The Impact of the Pandemic on Organisational Culture

The pandemic appeared to have acted as a magnifying glass for pre-existing positive and negative organisational cultures and practices. First, we describe positive aspects, followed by negative aspects of organisational culture.
While the pandemic caused a range of challenges for staff, those working in organisations with supportive and reflective cultures, strong team bonds, and strong relationships with managers described their experiences more positively. Being able to approach managers for support as and when needed was described as helping to offset experiences of stress:
Management have sort of made themselves more open for like ad-hoc supervisions, I suppose like, you know, if you are struggling with something you can just call. (Andy)

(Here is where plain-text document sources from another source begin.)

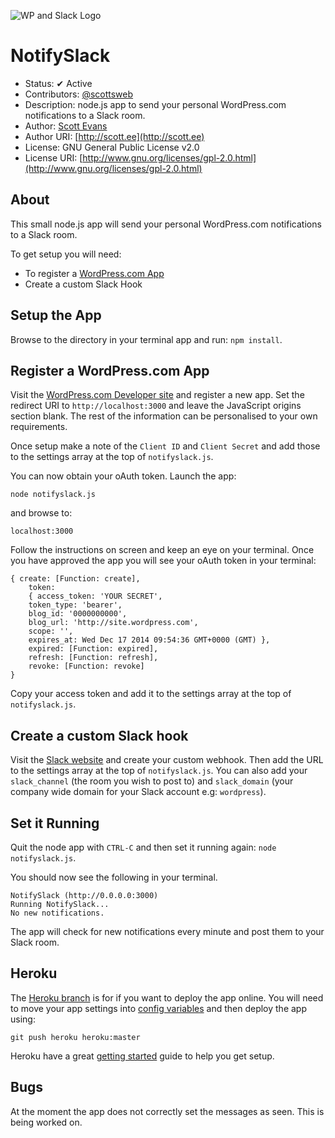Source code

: ![WP and Slack Logo](http://cloud.scott.ee/images/notifyslack.png)

# NotifySlack

* Status: ✔ Active
* Contributors: [@scottsweb](http://twitter.com/scottsweb)
* Description: node.js app to send your personal WordPress.com notifications to a Slack room.
* Author: [Scott Evans](http://scott.ee)
* Author URI: [http://scott.ee](http://scott.ee)
* License: GNU General Public License v2.0
* License URI: [http://www.gnu.org/licenses/gpl-2.0.html](http://www.gnu.org/licenses/gpl-2.0.html)

## About

This small node.js app will send your personal WordPress.com notifications to a Slack room.

To get setup you will need:

- To register a [WordPress.com App](https://developer.wordpress.com/apps/)
- Create a custom Slack Hook

## Setup the App

Browse to the directory in your terminal app and run: `npm install`.

## Register a WordPress.com App

Visit the [WordPress.com Developer site](https://developer.wordpress.com/apps/) and register a new app. Set the redirect URI to `http://localhost:3000` and leave the JavaScript origins section blank. The rest of the information can be personalised to your own requirements.

Once setup make a note of the `Client ID` and `Client Secret` and add those to the settings array at the top of `notifyslack.js`.

You can now obtain your oAuth token. Launch the app:

`node notifyslack.js`

and browse to:

`localhost:3000`

Follow the instructions on screen and keep an eye on your terminal. Once you have approved the app you will see your oAuth token in your terminal:

```
{ create: [Function: create],
	token:
	{ access_token: 'YOUR SECRET',
	token_type: 'bearer',
	blog_id: '0000000000',
	blog_url: 'http://site.wordpress.com',
	scope: '',
	expires_at: Wed Dec 17 2014 09:54:36 GMT+0000 (GMT) },
	expired: [Function: expired],
	refresh: [Function: refresh],
	revoke: [Function: revoke]
}
```

Copy your access token and add it to the settings array at the top of `notifyslack.js`.

## Create a custom Slack hook

Visit the [Slack website](https://slack.com/services/new/incoming-webhook) and create your custom webhook. Then add the URL to the settings array at the top of `notifyslack.js`. You can also add your `slack_channel` (the room you wish to post to) and `slack_domain` (your company wide domain for your Slack account e.g: `wordpress`).

## Set it Running

Quit the node app with `CTRL-C` and then set it running again: `node notifyslack.js`.

You should now see the following in your terminal.

```
NotifySlack (http://0.0.0.0:3000)
Running NotifySlack...
No new notifications.
```

The app will check for new notifications every minute and post them to your Slack room.

## Heroku

The [Heroku branch](https://github.com/scottsweb/notifyslack/tree/heroku) is for if you want to deploy the app online. You will need to move your app settings into [config variables](https://devcenter.heroku.com/articles/config-vars) and then deploy the app using:

```
git push heroku heroku:master
```

Heroku have a great [getting started](https://devcenter.heroku.com/articles/getting-started-with-nodejs#introduction) guide to help you get setup.


## Bugs

At the moment the app does not correctly set the messages as seen. This is being worked on.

Participants described being able to open up about how they felt in relation to work, the pandemic, and the impact on their own wellbeing. In some settings, the pandemic had strengthened a focus on wellbeing and had further developed a culture where it was acceptable to admit to not being okay, and where there was an expectation that adaptations would be made to aid coping. Adaptations included being able to go home early, or juggle appointments, as necessary. This flexibility and the ability to be honest about coping led to a feeling of trust, where vulnerability was normalised and accepted. Often, this feeling of solidarity and shared human experience was extended to clients, and participants described being open with clients about their own emotions, leading to more reciprocity within relationships, and increased bonding between staff and clients. Ad hoc, responsive and non-judgmental check-ins from supportive managers helped to maintain a positive reflective culture, where people pulled together to navigate what emerged as a very human crisis:
Vulnerabilities, people acted, people act differently. It’s funny, people were, you know, you see how the team, you know, I’m going to be the one who is going to do this, I’m going to be the one who will do that, right can you, and everything has kind of, I don’t know how it all fell into place but it just did. It just, everything worked… I think when people are scared, then you see the real people. (Wendy)

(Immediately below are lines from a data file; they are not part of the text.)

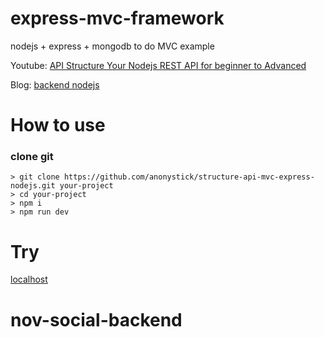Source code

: # express-mvc-framework
nodejs + express + mongodb to do MVC example

Youtube: [API Structure Your Nodejs REST API for beginner to Advanced](https://youtu.be/i4Pr81apfnU)

Blog: [backend nodejs](https://anonystick.com)

# How to use

### clone git

```
> git clone https://github.com/anonystick/structure-api-mvc-express-nodejs.git your-project
> cd your-project
> npm i
> npm run dev
```

# Try

[localhost](http://localhost:3051)
# nov-social-backend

Where managers encouraged this, the organisational culture was experienced as embracing reflection and emotional honesty. This then produced a sense of gratitude and worth, key elements of social capital, which was extended to clients in a very human sense of bonding through crisis and adapting together. The sense of ‘all being in this together’ was experienced in well-functioning teams. We refer to this as solidarity and note that it seemed to be a contributing factor that supported coping and resilience among those interviewed.
On the other hand, some participants talked about the negative impact of the pandemic on organisations which were more hierarchical in their organisational form, and where there were clearer divisions between staff and management. According to participants, in these situations, the pandemic appeared to exacerbate pre-existing tension and strain, leading to a sense of further fragmentation between staff teams and managers and, between staff and clients:
The problems that we had became magnified. I am a great believer in when people go into crisis, organisations go into crisis. They don’t tend to change, they tend to do more of what they do, and so the communication became an issue, kind of hierarchical, and people were, you know, understandably, everybody was scared. There was fear, and at the same time we were trying to deal with the clients, and for periods we were kind of mirroring their fear and uncertainty, and they were mirroring our fear and uncertainty. There were lots of decisions which sometimes led to a bit of chaotic practice. (Mike)
Frustration was commonly reported around organisational policies, a lack of guidance about COVID-19 regulations, and a lack of support to guide practice changes. Some participants stated that policies should have been introduced to facilitate navigation of the changes brought about by the pandemic, and a lack of official guidance was a source of dissatisfaction. Where there was a pre-existing ‘them and us’ culture, this was experienced as exacerbating tensions, particularly because staff who remained on ‘the frontline’ believed that they were not consulted on the implications of this:
I just felt it was like “so you all get on with it, but we will not be here. We are not going to be in the office”. So, I just think the support just disappeared. I felt as if it was like right, we are going to look after ourselves… A lot of the staff were really scared about what do we do? (Lynsey)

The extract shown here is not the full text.